Two late-19th-century cowboy brothers who become so caught up in “The Adventures of Sherlock Holmes” that they turn themselves into Wild West “deducifiers” in the manner of Holmes and Watson — how cute is that? Not only cute but clever, as Steve Hockensmith demonstrates in THE CRACK IN THE LENS (Minotaur, $24.99) and the three previous books in his idiosyncratic series featuring Old Red Amlingmeyer (the gloomy, thoughtful brother) and his irrepressible younger sibling, Big Red (the one who knows how to read and write). The “deducifying” is pretty primitive, but so is the society the boys find themselves in when they set out for the Texas hill country and the whorehouse where Old Red’s one true love was murdered a few years earlier. Before Old Red puzzles out the mystery of her death, Hockensmith makes sure that readers get a lightly comic taste of Old West manners and morals, so be prepared for some lively lynchings and saloon brawls — and a whole lot of spitting.

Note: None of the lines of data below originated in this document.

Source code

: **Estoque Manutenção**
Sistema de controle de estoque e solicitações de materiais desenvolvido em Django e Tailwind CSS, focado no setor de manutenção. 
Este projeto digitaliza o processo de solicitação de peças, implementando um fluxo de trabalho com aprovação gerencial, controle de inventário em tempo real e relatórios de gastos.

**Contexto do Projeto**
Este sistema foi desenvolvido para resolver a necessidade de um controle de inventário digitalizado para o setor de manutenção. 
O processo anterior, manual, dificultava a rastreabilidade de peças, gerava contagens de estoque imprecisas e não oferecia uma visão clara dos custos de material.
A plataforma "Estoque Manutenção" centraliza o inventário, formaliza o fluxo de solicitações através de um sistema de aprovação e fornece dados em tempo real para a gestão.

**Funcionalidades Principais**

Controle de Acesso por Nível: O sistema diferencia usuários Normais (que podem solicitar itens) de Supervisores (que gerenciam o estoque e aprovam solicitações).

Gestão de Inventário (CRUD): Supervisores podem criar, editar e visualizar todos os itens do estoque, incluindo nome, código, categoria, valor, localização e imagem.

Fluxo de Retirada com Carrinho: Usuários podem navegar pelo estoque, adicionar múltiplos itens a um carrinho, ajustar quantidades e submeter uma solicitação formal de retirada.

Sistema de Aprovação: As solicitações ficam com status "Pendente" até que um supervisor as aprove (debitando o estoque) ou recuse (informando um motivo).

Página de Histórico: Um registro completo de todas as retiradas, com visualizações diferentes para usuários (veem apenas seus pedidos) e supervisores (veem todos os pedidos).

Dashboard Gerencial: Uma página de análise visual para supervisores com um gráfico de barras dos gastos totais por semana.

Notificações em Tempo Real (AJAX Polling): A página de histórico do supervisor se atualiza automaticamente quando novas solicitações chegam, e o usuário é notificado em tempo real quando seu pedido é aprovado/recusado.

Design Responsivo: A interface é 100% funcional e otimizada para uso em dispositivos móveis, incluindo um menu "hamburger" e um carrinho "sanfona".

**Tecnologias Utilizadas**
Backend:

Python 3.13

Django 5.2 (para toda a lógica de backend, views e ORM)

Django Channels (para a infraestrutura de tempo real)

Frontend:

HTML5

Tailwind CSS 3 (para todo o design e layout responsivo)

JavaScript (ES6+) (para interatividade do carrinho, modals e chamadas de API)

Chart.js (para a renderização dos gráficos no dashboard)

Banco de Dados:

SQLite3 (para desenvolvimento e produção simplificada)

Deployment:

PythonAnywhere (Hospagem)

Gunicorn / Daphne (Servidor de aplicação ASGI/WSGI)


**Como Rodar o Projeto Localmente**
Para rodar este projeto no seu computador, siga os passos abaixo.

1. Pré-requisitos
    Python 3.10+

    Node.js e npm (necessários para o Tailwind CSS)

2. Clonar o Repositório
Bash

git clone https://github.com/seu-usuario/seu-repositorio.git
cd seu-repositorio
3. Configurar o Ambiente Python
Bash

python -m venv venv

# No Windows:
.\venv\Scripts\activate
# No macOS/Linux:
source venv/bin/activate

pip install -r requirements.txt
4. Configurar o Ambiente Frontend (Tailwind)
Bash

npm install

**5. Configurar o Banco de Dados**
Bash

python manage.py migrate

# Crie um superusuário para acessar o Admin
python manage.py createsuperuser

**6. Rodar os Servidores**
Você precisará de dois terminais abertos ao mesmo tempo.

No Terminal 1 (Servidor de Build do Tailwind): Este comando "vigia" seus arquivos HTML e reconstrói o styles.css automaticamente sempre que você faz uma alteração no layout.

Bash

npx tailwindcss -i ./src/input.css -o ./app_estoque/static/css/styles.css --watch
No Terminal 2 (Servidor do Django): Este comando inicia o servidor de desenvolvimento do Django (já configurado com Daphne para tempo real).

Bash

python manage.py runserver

Sloane Pearson, the Chicago cop who was introduced in Theresa Schwegel’s “Probable Cause” and who returns in LAST KNOWN ADDRESS (Minotaur, $24.99), is a fighter, which is genre code for a woman constantly goaded by men into unladylike eruptions of temper. (The guys at the station house are always flicking her ponytail.) Pearson’s pugnacious temperament happens to suit the situation here, which has the scrappy officer standing up for the traumatized victims of a serial rapist. Schwegel doesn’t advance her staid but serviceable style by pointlessly shifting the narrative voice, but she’s consistently firm on her theme: the vulnerability of young women forced to become “social pioneers” by making their homes in the only neighborhoods they can afford — the dangerous ones.